Somewhere in the deep distance, Juan Castillo is smiling.

Ever since Andy Reid made his former defensive coordinator the scapegoat for the raging dumpster fire in Philadelphia, the Eagles have only stumbled deeper into the pit. Especially against the pass.

Castillo's successor, Todd Bowles, struggled to explain what his troubled secondary was up to in Monday night's 30-22 loss to the Carolina Panthers. Cam Newton torched Philly for 306 yards and two touchdowns -- and he made it look easy.

"The first (touchdown) was high school cover-3," Bowles said, via PhillyMag.com. "The ball was thrown down the middle of the field. We gave up a touchdown. Inexcusable. The second one was inexcusable, too."

Both scoring plays preyed on an Eagles defensive backfield completely out of place. Cam's first score -- the 24-yarder to tight end Gary Barnidge -- was ugly, but it was topped by Newton's 43-yard strike to Brandon LaFell.

"The second long one was a bust," Bowles said. "It was inexcusable. Shouldn't have happened. Everybody knew where they were supposed to be. They weren't there."

Bowles called it a "messed-up situation," a deadly accurate assessment.

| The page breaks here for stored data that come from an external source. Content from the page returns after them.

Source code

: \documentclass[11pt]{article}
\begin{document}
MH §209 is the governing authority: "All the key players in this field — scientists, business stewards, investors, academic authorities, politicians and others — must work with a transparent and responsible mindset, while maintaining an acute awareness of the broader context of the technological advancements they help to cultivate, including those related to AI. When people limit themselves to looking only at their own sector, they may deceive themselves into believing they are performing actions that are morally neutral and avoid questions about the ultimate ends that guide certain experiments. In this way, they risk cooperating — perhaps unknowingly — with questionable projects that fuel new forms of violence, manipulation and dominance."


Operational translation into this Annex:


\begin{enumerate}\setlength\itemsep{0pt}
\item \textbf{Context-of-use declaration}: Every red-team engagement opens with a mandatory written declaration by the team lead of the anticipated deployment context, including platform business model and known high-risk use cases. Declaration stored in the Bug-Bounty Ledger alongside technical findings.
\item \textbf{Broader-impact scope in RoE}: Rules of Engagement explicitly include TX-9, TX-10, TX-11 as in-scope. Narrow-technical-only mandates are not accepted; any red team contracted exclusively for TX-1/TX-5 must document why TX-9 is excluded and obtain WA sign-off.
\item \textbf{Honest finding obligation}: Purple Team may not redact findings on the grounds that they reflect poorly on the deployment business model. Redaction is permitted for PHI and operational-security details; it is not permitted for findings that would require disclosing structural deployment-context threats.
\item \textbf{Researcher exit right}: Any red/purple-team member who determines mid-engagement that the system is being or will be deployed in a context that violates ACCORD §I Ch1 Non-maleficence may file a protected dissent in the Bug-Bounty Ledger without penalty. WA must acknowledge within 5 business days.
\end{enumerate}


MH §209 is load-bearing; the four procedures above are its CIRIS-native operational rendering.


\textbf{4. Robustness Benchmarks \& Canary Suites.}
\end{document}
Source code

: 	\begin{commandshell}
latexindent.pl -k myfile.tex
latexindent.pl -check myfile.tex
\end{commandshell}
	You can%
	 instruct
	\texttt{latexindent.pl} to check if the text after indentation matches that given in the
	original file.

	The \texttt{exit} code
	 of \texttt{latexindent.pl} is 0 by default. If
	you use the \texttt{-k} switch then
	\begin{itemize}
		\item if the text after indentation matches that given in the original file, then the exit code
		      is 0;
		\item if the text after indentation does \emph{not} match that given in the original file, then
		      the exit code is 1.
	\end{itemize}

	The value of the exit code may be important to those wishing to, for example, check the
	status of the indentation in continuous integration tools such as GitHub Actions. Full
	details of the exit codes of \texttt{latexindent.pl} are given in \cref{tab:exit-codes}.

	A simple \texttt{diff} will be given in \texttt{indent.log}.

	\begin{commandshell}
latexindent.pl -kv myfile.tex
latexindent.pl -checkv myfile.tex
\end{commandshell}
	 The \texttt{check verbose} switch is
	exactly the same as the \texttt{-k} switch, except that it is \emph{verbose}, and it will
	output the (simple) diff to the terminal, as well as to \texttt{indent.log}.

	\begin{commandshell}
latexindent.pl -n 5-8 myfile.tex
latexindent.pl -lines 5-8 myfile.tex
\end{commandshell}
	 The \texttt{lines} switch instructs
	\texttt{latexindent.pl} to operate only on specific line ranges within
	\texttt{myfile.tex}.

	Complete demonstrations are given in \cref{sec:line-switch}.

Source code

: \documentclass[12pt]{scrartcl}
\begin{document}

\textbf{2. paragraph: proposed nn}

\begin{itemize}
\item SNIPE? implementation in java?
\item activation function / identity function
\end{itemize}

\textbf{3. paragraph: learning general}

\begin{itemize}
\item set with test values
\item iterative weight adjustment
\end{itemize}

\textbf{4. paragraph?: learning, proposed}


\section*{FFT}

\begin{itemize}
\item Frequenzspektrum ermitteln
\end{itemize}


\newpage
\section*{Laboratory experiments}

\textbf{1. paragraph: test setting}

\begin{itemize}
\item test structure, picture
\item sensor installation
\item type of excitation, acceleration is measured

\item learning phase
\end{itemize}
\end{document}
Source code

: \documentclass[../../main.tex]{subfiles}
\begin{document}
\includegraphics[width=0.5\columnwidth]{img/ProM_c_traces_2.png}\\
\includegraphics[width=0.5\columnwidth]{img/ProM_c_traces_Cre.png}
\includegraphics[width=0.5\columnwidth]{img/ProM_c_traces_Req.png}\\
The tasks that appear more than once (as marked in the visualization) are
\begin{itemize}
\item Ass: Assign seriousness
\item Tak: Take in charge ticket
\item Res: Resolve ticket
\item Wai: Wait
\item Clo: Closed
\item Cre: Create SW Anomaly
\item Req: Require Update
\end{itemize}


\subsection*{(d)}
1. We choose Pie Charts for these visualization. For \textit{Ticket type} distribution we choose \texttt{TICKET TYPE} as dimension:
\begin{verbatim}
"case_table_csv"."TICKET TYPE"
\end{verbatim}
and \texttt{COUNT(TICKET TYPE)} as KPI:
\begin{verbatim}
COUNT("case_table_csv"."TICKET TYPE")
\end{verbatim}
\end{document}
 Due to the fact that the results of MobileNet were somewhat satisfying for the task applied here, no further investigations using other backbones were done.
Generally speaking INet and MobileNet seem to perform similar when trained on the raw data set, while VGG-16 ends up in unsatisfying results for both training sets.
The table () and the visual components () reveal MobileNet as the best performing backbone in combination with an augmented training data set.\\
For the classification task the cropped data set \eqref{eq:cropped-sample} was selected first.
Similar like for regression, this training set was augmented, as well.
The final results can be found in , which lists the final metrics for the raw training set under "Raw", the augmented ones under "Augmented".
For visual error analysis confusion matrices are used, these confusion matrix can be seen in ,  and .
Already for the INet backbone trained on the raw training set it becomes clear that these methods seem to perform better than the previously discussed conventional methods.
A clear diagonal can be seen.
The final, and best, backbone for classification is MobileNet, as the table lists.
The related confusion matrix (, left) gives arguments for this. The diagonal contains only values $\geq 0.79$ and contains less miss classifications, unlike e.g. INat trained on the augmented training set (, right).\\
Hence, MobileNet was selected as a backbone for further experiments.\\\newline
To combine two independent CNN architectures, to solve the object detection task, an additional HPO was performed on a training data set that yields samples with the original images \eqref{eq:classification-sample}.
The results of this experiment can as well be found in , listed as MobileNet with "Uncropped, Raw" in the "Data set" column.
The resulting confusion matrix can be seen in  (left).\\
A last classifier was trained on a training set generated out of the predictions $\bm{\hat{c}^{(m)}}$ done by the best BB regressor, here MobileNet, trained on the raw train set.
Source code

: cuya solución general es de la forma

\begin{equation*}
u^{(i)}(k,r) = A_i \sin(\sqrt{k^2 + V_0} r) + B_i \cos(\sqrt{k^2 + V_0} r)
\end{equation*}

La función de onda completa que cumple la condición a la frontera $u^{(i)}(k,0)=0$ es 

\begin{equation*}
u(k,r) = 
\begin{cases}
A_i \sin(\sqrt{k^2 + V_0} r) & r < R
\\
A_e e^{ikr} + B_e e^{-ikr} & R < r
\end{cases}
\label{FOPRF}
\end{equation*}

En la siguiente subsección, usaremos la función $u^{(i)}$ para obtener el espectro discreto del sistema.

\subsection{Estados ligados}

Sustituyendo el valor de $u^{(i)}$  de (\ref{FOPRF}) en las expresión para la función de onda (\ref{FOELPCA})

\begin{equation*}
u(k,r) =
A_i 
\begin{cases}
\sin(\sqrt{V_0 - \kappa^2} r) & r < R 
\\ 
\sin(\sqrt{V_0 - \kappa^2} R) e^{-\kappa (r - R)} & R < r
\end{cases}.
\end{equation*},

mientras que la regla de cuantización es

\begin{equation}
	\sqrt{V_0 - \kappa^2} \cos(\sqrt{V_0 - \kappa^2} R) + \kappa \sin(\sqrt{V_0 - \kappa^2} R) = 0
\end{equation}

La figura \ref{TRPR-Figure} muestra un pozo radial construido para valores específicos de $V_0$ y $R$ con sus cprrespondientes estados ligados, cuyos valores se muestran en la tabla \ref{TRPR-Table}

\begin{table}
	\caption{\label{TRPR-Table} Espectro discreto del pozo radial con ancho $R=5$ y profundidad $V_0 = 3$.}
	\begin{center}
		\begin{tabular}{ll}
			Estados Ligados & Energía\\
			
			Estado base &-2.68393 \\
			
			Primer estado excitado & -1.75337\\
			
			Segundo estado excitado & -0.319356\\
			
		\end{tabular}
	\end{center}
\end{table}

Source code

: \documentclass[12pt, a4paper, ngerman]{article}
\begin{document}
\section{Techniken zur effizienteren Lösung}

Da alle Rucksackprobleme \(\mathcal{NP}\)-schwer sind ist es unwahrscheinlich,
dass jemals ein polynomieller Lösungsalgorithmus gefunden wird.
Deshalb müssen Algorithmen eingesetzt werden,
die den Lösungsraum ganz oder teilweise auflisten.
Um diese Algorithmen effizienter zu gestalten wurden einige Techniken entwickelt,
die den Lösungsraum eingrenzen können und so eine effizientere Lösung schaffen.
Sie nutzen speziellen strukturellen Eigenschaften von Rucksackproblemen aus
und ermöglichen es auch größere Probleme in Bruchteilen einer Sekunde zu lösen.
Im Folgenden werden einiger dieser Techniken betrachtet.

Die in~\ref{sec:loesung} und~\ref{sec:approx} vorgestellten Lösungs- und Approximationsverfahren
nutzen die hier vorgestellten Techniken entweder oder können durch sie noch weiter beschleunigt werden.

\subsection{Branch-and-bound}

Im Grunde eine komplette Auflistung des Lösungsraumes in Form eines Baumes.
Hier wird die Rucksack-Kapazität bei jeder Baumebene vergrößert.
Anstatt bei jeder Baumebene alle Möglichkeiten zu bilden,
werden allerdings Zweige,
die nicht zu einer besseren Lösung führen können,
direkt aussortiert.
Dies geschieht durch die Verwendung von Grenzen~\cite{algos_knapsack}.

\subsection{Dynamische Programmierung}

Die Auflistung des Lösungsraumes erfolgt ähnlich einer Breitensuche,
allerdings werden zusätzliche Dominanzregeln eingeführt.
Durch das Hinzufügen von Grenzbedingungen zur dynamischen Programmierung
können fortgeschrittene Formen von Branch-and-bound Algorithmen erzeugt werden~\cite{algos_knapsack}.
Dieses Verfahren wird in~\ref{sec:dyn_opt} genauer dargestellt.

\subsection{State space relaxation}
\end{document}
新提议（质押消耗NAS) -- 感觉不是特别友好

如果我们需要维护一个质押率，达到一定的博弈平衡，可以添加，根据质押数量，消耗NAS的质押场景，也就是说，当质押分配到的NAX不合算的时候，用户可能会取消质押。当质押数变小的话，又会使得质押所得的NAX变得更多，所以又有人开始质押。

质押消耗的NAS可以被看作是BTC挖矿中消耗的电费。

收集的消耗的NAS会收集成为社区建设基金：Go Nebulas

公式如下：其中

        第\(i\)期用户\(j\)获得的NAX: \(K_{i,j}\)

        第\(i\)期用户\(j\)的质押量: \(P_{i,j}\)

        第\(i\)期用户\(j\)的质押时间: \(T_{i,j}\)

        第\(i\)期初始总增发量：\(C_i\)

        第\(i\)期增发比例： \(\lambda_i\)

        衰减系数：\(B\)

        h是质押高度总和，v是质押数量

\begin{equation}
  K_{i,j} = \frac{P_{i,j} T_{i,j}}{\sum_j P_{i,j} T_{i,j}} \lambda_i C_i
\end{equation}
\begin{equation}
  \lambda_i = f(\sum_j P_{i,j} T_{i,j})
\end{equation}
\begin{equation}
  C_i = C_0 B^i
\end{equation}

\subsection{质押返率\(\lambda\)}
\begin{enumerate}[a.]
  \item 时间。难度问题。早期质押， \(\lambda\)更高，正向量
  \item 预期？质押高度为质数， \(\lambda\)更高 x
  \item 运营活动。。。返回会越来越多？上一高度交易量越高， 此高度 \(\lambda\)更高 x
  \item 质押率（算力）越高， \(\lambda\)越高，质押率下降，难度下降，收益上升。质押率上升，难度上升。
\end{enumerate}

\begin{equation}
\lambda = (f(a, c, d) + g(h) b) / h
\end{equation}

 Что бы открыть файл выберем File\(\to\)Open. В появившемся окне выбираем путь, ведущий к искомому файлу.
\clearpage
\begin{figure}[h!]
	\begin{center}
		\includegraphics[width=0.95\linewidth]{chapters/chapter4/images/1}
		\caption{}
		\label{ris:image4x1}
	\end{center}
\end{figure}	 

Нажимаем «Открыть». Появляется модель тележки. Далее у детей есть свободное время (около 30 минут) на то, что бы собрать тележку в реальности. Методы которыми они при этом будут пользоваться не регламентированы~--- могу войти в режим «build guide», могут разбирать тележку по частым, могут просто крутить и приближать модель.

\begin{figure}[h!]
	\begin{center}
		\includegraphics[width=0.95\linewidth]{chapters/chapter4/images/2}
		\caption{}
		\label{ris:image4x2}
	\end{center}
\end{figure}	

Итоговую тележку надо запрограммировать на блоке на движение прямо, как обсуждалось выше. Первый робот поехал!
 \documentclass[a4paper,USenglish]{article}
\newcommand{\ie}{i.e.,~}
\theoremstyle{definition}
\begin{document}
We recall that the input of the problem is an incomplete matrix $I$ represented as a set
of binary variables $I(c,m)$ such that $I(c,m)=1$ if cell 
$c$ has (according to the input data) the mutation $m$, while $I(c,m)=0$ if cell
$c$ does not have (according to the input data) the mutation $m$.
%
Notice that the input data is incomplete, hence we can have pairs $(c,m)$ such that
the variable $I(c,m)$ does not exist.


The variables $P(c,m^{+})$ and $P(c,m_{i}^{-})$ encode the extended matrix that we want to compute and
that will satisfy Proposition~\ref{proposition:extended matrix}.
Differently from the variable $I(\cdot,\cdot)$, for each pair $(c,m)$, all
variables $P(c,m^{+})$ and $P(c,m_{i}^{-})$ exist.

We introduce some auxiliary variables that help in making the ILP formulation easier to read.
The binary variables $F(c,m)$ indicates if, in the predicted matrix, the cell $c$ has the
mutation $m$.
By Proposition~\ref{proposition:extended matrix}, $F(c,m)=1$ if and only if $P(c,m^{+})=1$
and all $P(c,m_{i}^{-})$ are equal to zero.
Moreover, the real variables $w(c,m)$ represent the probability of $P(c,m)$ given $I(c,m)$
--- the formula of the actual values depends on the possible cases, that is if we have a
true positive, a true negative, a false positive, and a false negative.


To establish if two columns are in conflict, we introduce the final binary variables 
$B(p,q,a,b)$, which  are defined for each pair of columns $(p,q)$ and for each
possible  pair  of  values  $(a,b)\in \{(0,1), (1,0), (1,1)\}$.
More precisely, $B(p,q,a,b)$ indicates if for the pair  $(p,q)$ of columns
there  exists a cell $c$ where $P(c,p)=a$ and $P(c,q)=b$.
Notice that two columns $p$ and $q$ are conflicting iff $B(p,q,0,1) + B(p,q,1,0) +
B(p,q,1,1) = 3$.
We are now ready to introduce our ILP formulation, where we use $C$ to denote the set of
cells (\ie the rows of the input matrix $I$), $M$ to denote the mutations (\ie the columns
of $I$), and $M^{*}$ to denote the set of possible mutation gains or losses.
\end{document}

Opposing quarterbacks have thrown 13 touchdowns and zero picks since Bowles took over. Passers were completing 52.3 percent of their passes under Castillo, but that's rocketed to 75.2 under Bowles. Cornerback Nnamdi Asomugha is a man lost at sea of late. Dominique Rodgers-Cromartie has been better, but a secondary -- whether you're running press-man coverage or zone -- must operate fluidly. That isn't happening right now.

Asked for some sort of explanation on how an NFL defense could fail to pick up a high-school-level scheme, Bowles was a deer in headlights.

"I wish I could tell you," he said.

For an organization in need of clear answers, Bowles -- and Andy Reid -- have run out of words.